ISMS Framework

After the discovery assessment, the organization is convinced about the need to change the way they handle information assets. The information security framework is based on the ISO 27001 standards and is executed in a modular approach which enables the customer to select the areas they want to address immediately.

The framework is designed according to the requirements of ISO 27001. It addresses all the elements of the information eco-system i.e. People, Process, Technology and Third Parties and is divided into two phases that is Design of the framework and Implementation.

Design Phase

The following are the activities carried out during the Design Phase:

  • Recommendations for Physical and Environmental Security improvement
  • Setting up of the Information Security Organization structure
  • Asset Classification Assistance
  • Risk Analysis
  • Risk Mitigation Options
  • Generation of Policies and Procedures
  • Technology Device Reconfiguration
  • Training

Implementation Phase

Most challenging part of the information security initiative is the implementation of the policies, procedures and controls. The importance granted to this decreases over the period of time due to the business priorities.
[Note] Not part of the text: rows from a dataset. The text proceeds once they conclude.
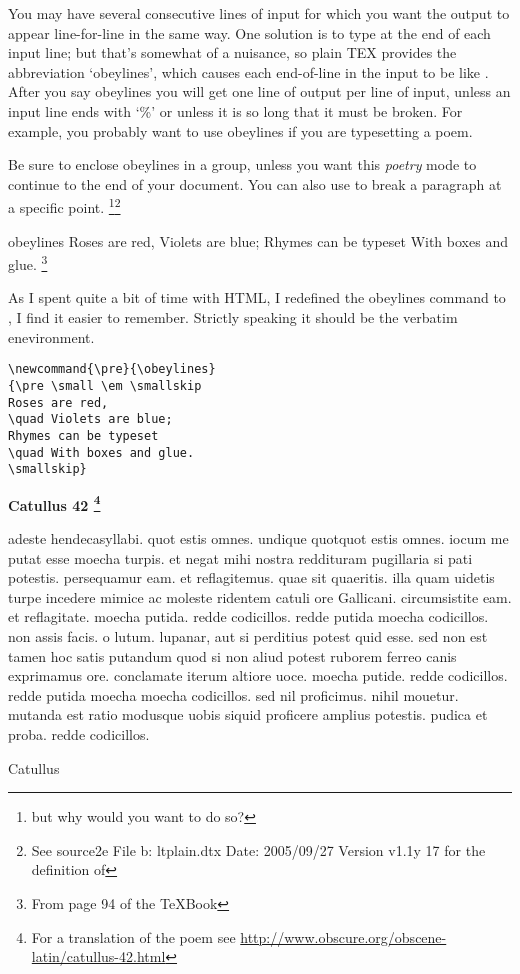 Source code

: \begin{macro}{\obeylines}
You may have several consecutive lines of input for which you want the output
to appear line-for-line in the same way. One solution is to type  at the
end of each input line; but that's somewhat of a nuisance, so plain TEX provides the
abbreviation `obeylines', which causes each end-of-line in the input to be like .
After you say obeylines you will get one line of output per line of input, unless an
input line ends with `\%' or unless it is so long that it must be broken. For example, you
probably want to use obeylines if you are typesetting a poem. 
\end{macro}

Be sure to enclose
obeylines in a group, unless you want this \textit{poetry} mode to continue to the end of
your document.  You can also use  to break a paragraph at a specific point.  \footnote{but why would you want to do so?}\footnote{See source2e File b: ltplain.dtx Date: 2005/09/27 Version v1.1y 17 for the definition of }

\begin{texexample}{obeylines}{}
\obeylines
Roses are red, 
\quad Violets are blue; 
Rhymes can be typeset
\quad With boxes and glue. \footnote{From page 94 of the TeXBook} 

\end{texexample}

As I spent quite a bit of time with HTML, I redefined the obeylines command to , I find it easier to remember. Strictly speaking it should be the verbatim enevironment.

{\small
\begin{verbatim}
\newcommand{\pre}{\obeylines}
{\pre \small \em \smallskip
Roses are red,
\quad Violets are blue;
Rhymes can be typeset
\quad With boxes and glue.
\smallskip}
\end{verbatim}
}



{\obeylines
{\Large\bf  Catullus 42 \footnote{For a translation of the poem see \url{http://www.obscure.org/obscene-latin/catullus-42.html}}}

adeste hendecasyllabi. quot estis 
omnes. undique quotquot estis omnes. 
iocum me putat esse moecha turpis. 
et negat mihi nostra reddituram 
pugillaria si pati potestis. 
persequamur eam. et reflagitemus. 
quae sit quaeritis. illa quam uidetis 
turpe incedere mimice ac moleste 
ridentem catuli ore Gallicani. 
circumsistite eam. et reflagitate. 
moecha putida. redde codicillos. 
redde putida moecha codicillos. 
non assis facis. o lutum. lupanar, 
aut si perditius potest quid esse. 
sed non est tamen hoc satis putandum 
quod si non aliud potest ruborem 
ferreo canis exprimamus ore. 
conclamate iterum altiore uoce. 
moecha putide. redde codicillos. 
redde putida moecha moecha codicillos. 
sed nil proficimus. nihil mouetur. 
mutanda est ratio modusque uobis 
siquid proficere amplius potestis. 
pudica et proba. redde codicillos.


\hfil Catullus\par}



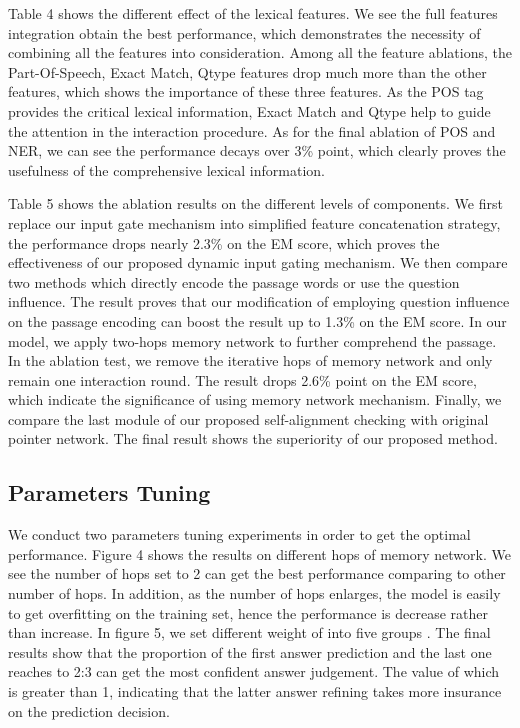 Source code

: \documentclass[letterpaper]{article} \usepackage{aaai18}  \usepackage{times}  \usepackage{helvet}  \usepackage{courier}  \usepackage{url}  \usepackage{graphicx}  \usepackage{booktabs}
\begin{document}
Table 4 shows the different effect of the lexical features. We see the full features integration obtain the best performance, which demonstrates the necessity of combining all the features into consideration. Among all the feature ablations, the Part-Of-Speech, Exact Match, Qtype features drop much more than the other features, which shows the importance of these three features. As the POS tag provides the critical lexical information, Exact Match and Qtype help to guide the attention in the interaction procedure. As for the final ablation of POS and NER, we can see the performance decays over 3\% point, which clearly proves the usefulness of the comprehensive lexical information.   

Table 5 shows the ablation results on the different levels of components. We first replace our input gate mechanism into simplified feature concatenation strategy, the performance drops nearly 2.3\% on the EM score, which proves the effectiveness of our proposed dynamic input gating mechanism. We then compare two methods which directly encode the passage words or use the question influence. The result proves that our modification of employing question influence on the passage encoding can boost the result up to 1.3\% on the EM score. In our model, we apply two-hops memory network to further comprehend the passage. In the ablation test, we remove the iterative hops of memory network and only remain one interaction round. The result drops 2.6\% point on the EM score, which indicate the significance of using memory network mechanism. Finally, we compare the last module of our proposed self-alignment checking with original pointer network. The final result shows the superiority of our proposed method.

\subsection{Parameters Tuning}
We conduct two parameters tuning experiments in order to get the optimal performance. Figure 4 shows the results on different hops of memory network. We see the number of hops set to 2 can get the best performance comparing to other number of hops. In addition, as the number of hops enlarges, the model is easily to get overfitting on the training set, hence the performance is decrease rather than increase. In figure 5, we set different weight of  into five groups . The final results show that the proportion of the first answer prediction and the last one reaches to 2:3 can get the most confident answer judgement. The value of  which is greater than 1, indicating that the latter answer refining takes more insurance on the prediction decision.
\end{document}

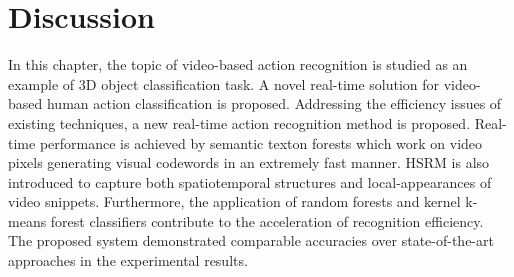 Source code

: \section{Discussion}
\label{sec/act/discussion}
In this chapter, the topic of video-based action recognition is studied as an example of 3D object classification task. A novel real-time solution for video-based human action classification is proposed. 
Addressing the efficiency issues of existing techniques, a new real-time action recognition method is proposed. 
Real-time performance is achieved by semantic texton forests which work on video pixels generating visual codewords in an extremely fast manner. HSRM is also introduced to capture both spatiotemporal structures and local-appearances of video snippets. 
Furthermore, the application of random forests and kernel k-means forest classifiers contribute to the acceleration of recognition efficiency. 
The proposed system demonstrated comparable accuracies over state-of-the-art approaches in the experimental results. 
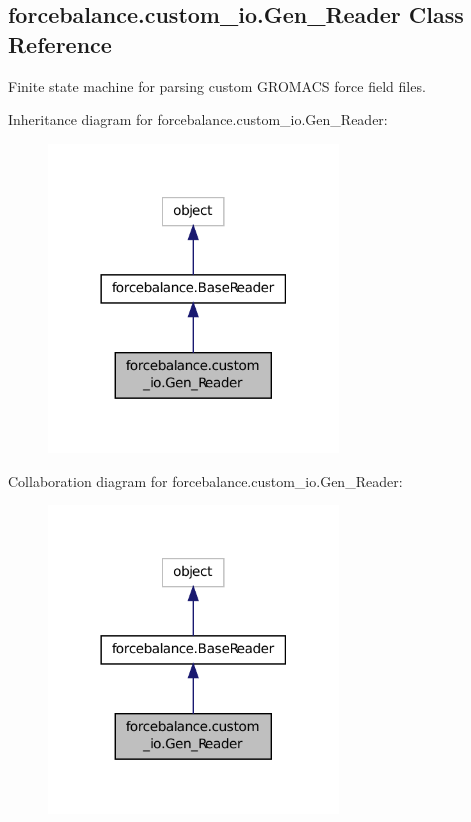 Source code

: \hypertarget{classforcebalance_1_1custom__io_1_1Gen__Reader}{\subsection{forcebalance.\-custom\-\_\-io.\-Gen\-\_\-\-Reader Class Reference}
\label{classforcebalance_1_1custom__io_1_1Gen__Reader}
}


Finite state machine for parsing custom G\-R\-O\-M\-A\-C\-S force field files.  




Inheritance diagram for forcebalance.\-custom\-\_\-io.\-Gen\-\_\-\-Reader\-:
\nopagebreak
\begin{figure}[H]
\begin{center}
\leavevmode
\includegraphics[width=218pt]{classforcebalance_1_1custom__io_1_1Gen__Reader__inherit__graph}
\end{center}
\end{figure}


Collaboration diagram for forcebalance.\-custom\-\_\-io.\-Gen\-\_\-\-Reader\-:
\nopagebreak
\begin{figure}[H]
\begin{center}
\leavevmode
\includegraphics[width=218pt]{classforcebalance_1_1custom__io_1_1Gen__Reader__coll__graph}
\end{center}
\end{figure}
Mahindra Special Services Group provides implementation assistance to tide over the difficulties faced during the implementation and hand holds the organization towards self-sustenance, by setting up Help Desk within the organization. Implementation Assistance consists of the following activities:

  • Briefing to the key personnel in the organization
  • Addressing the issues during roll out
  • Conversion of Policies and Procedures to action lists
  • Monitoring and reporting of the implementation
  • Internal Audits and training to audit team
  • ISO 27001 Pre certification Audits
  • Assistance during third party certification audit

The human centric approach with the process interlocks adopted by Mahindra Special Services Group ensures that the organization goes through a transformation which results in the enhanced protection to information assets.